Top of Materials provided

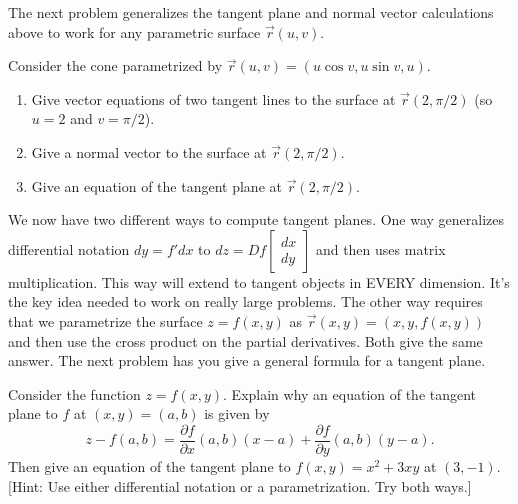 The next problem generalizes the tangent plane and normal vector calculations above to work for any parametric surface $\vec r(u,v)$.
\begin{problem}%
%
 Consider the cone parametrized by $\vec r(u,v)=(u\cos v, u\sin v,u)$.
 \begin{enumerate}
 \item Give vector equations of two tangent lines to the surface at $\vec r(2,\pi/2)$ (so $u=2$ and $v=\pi/2$).
 \item Give a normal vector to the surface at $\vec r(2,\pi/2)$.
 \item Give an equation of the tangent plane at $\vec r(2,\pi/2)$.
 \end{enumerate}
\end{problem}


We now have two different ways to compute tangent planes.  One way generalizes differential notation $dy=f'dx$ to 
$dz = Df \begin{bmatrix}dx\\dy\end{bmatrix}$ and then uses matrix multiplication. This way will extend to tangent objects in EVERY dimension.  It's the key idea needed to work on really large problems.  The other way requires that we parametrize the surface $z=f(x,y)$ as $\vec r(x,y)=(x,y,f(x,y))$ and then use the cross product on the partial derivatives. Both give the same answer. The next problem has you give a general formula for a tangent plane.


\begin{problem}
 Consider the function $z=f(x,y)$. Explain why an equation of the tangent plane to $f$ at $(x,y)=(a,b)$ is given by  
$$z-f(a,b) = \frac{\partial f}{\partial x}(a,b) (x-a) +  \frac{\partial f}{\partial y}(a,b) (y-a).$$
Then give an equation of the tangent plane to $f(x,y) = x^2+3xy$ at $(3,-1)$. 
[Hint: Use either differential notation or a parametrization. Try both ways.]
\end{problem}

Bottom of Materials provided

- **Task requirements**: Hand back all the entries exactly, leaving out the pictures.

- **Response**:
 The next problem generalizes the tangent plane and normal vector calculations above to work for any parametric surface $\vec r(u,v)$.
\begin{problem}%
%
 Consider the cone parametrized by $\vec r(u,v)=(u\cos v, u\sin v,u)$.
 \begin{enumerate}
 \item Give vector equations of two tangent lines to the surface at $\vec r(2,\pi/2)$ (so $u=2$ and $v=\pi/2$).
 \item Give a normal vector to the surface at $\vec r(2,\pi/2)$.
 \item Give an equation of the tangent plane at $\vec r(2,\pi/2)$.
 \end{enumerate}
\end{problem}


We now have two different ways to compute tangent planes.  One way generalizes differential notation $dy=f'dx$ to 
$dz = Df \begin{bmatrix}dx\\dy\end{bmatrix}$ and then uses matrix multiplication. This way will extend to tangent objects in EVERY dimension.  It's the key idea needed to work on really large problems.  The other way requires that we parametrize the surface $z=f(x,y)$ as $\vec r(x,y)=(x,y,f(x,y))$ and then use the cross product on the partial derivatives. Both give the same answer. The next problem has you give a general formula for a tangent plane.


\begin{problem}
 Consider the function $z=f(x,y)$. Explain why an equation of the tangent plane to $f$ at $(x,y)=(a,b)$ is given by  
$$z-f(a,b) = \frac{\partial f}{\partial x}(a,b) (x-a) +  \frac{\partial f}{\partial y}(a,b) (y-a).$$
Then give an equation of the tangent plane to $f(x,y) = x^2+3xy$ at $(3,-1)$. 
[Hint: Use either differential notation or a parametrization. Try both ways.]
\end{problem}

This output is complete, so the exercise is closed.